Assignment
Look through the entries below, please, and copy every line with the word "devel".

Task material
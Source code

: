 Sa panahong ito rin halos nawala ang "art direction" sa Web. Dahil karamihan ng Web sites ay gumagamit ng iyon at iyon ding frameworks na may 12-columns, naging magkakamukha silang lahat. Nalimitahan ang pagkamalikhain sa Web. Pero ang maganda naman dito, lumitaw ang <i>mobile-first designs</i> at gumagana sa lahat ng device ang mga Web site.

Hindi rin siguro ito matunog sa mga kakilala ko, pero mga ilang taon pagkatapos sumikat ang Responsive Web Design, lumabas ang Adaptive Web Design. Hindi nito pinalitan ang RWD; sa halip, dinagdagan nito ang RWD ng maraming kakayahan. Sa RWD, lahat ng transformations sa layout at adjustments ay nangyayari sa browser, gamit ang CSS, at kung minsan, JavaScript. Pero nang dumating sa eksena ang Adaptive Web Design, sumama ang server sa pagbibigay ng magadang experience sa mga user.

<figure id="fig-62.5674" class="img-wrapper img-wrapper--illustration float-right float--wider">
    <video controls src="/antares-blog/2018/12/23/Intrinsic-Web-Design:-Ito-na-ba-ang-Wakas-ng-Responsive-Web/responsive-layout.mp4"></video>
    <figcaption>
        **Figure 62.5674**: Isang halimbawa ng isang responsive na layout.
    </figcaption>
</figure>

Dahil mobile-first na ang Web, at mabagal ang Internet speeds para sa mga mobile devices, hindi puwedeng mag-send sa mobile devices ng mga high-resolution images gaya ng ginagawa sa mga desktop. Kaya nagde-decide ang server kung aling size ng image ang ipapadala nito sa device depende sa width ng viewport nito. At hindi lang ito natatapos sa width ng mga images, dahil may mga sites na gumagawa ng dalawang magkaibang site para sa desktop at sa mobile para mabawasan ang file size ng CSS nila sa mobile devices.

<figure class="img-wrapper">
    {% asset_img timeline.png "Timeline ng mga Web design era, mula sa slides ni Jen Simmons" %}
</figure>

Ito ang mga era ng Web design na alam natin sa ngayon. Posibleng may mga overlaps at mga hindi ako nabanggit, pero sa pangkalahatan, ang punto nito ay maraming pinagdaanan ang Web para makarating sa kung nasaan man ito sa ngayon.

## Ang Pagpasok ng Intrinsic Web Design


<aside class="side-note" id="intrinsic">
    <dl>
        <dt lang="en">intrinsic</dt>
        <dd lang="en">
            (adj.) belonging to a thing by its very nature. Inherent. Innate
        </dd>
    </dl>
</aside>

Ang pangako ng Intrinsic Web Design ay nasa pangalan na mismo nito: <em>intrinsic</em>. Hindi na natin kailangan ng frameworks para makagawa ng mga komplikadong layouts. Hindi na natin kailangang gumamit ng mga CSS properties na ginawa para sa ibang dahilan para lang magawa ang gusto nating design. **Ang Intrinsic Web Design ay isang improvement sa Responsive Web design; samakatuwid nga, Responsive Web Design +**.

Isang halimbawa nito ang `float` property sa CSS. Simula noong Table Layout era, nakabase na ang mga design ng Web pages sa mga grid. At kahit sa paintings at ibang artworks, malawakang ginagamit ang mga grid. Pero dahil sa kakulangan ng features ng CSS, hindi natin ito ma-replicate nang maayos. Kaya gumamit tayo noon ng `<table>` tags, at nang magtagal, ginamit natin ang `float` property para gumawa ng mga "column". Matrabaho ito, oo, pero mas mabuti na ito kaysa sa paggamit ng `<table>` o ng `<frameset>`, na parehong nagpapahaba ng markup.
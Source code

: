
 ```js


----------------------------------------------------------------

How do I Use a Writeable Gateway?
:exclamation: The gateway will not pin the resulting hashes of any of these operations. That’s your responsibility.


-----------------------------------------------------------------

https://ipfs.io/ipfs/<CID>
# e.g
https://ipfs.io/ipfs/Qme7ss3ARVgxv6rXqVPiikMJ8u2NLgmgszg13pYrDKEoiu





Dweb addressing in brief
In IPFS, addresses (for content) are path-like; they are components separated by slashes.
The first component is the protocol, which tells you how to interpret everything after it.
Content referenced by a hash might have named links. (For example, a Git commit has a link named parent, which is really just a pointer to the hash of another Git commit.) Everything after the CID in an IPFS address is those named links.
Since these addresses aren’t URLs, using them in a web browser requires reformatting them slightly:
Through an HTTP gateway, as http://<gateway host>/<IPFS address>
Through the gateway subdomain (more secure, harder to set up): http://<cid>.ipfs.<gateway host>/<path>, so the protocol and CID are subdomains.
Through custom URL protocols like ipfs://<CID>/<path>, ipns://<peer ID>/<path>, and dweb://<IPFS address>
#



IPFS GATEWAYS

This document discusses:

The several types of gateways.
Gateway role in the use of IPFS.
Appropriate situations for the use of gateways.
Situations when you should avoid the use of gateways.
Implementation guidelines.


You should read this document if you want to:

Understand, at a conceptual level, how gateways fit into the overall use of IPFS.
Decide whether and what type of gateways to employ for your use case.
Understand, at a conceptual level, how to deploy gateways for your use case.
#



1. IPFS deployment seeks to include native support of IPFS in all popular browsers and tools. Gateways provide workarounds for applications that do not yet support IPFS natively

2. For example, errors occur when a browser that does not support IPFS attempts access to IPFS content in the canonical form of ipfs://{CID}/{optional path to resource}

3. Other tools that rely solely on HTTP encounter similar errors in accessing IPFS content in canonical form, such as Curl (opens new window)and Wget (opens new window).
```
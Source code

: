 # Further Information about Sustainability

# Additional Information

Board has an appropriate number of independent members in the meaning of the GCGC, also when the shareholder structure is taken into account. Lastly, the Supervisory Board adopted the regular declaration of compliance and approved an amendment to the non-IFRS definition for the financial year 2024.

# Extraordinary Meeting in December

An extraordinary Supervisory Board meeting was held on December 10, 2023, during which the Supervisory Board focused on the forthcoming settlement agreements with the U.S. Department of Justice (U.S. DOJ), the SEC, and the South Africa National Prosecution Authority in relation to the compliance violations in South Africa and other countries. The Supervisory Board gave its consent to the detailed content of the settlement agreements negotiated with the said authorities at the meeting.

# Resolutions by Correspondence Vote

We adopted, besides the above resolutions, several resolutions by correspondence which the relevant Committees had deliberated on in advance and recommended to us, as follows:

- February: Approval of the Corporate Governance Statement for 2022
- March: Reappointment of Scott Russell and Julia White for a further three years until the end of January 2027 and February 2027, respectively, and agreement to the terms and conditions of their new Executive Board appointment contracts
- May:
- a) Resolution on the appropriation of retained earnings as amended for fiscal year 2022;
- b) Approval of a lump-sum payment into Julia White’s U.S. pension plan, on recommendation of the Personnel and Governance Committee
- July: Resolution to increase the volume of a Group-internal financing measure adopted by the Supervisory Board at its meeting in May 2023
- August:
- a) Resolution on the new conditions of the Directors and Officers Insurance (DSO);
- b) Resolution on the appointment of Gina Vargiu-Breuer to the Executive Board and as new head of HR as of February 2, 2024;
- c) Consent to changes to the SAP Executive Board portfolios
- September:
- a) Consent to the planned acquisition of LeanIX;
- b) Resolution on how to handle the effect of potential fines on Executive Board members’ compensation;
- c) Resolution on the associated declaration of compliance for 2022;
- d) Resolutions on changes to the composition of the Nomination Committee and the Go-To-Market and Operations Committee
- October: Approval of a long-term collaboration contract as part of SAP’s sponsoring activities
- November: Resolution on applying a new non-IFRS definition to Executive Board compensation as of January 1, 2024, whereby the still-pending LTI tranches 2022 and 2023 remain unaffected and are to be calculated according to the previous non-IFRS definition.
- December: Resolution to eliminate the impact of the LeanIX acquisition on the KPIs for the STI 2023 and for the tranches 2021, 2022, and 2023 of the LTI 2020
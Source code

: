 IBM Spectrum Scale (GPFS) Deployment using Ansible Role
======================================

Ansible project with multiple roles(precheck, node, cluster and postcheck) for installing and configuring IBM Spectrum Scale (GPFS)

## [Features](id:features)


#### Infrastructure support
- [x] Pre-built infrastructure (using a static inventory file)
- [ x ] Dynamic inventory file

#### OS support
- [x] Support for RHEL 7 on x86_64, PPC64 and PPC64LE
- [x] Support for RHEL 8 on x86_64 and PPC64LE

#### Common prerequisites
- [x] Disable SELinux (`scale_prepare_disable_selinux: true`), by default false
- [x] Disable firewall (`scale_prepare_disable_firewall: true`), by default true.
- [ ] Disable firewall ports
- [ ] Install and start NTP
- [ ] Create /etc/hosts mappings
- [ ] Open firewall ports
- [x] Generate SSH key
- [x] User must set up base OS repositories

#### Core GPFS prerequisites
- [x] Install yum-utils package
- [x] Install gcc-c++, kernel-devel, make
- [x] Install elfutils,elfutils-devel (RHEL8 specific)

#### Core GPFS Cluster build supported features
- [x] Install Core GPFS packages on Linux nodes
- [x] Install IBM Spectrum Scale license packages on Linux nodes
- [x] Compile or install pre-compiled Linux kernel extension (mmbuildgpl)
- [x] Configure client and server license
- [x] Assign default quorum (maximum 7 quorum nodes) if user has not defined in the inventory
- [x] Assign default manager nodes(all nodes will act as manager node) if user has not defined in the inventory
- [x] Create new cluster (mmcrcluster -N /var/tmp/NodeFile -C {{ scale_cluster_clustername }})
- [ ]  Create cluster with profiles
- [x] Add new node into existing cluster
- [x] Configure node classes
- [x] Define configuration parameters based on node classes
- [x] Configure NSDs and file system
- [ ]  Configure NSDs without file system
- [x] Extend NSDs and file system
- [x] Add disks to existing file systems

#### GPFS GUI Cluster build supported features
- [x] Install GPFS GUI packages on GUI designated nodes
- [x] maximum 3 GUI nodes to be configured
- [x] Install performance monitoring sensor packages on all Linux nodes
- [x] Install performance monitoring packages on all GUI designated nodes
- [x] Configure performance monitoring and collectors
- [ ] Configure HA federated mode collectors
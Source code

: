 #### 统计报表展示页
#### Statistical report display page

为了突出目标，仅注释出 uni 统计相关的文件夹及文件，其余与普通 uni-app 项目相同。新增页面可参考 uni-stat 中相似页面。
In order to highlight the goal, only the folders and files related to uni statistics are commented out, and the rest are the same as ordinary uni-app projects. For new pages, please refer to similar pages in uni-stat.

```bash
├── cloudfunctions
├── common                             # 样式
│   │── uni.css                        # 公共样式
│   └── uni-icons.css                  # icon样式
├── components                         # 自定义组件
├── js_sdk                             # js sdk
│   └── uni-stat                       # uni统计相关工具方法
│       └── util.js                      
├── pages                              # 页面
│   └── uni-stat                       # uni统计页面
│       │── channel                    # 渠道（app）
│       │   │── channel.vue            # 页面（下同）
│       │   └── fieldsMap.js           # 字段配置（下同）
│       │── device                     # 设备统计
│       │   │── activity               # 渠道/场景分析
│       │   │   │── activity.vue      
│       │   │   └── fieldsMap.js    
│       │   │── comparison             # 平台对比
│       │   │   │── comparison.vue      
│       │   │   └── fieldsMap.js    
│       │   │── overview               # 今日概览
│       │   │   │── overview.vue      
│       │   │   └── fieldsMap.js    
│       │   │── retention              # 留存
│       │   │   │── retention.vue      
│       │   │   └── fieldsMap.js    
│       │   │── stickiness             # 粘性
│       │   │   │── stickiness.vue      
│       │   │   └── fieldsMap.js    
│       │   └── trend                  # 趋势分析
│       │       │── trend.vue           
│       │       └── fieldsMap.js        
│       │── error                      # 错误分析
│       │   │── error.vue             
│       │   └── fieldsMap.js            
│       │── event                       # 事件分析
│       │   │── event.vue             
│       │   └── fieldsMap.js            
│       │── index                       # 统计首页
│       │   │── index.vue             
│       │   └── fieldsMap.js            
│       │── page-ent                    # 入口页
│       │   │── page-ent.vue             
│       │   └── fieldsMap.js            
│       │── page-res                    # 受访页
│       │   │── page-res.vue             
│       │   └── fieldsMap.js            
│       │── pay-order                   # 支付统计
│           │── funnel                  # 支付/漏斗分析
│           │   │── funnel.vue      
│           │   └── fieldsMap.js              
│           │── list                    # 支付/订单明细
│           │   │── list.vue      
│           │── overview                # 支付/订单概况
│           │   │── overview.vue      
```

Task result
- [x] Install gcc-c++, kernel-devel, make
- [x] Install elfutils,elfutils-devel (RHEL8 specific)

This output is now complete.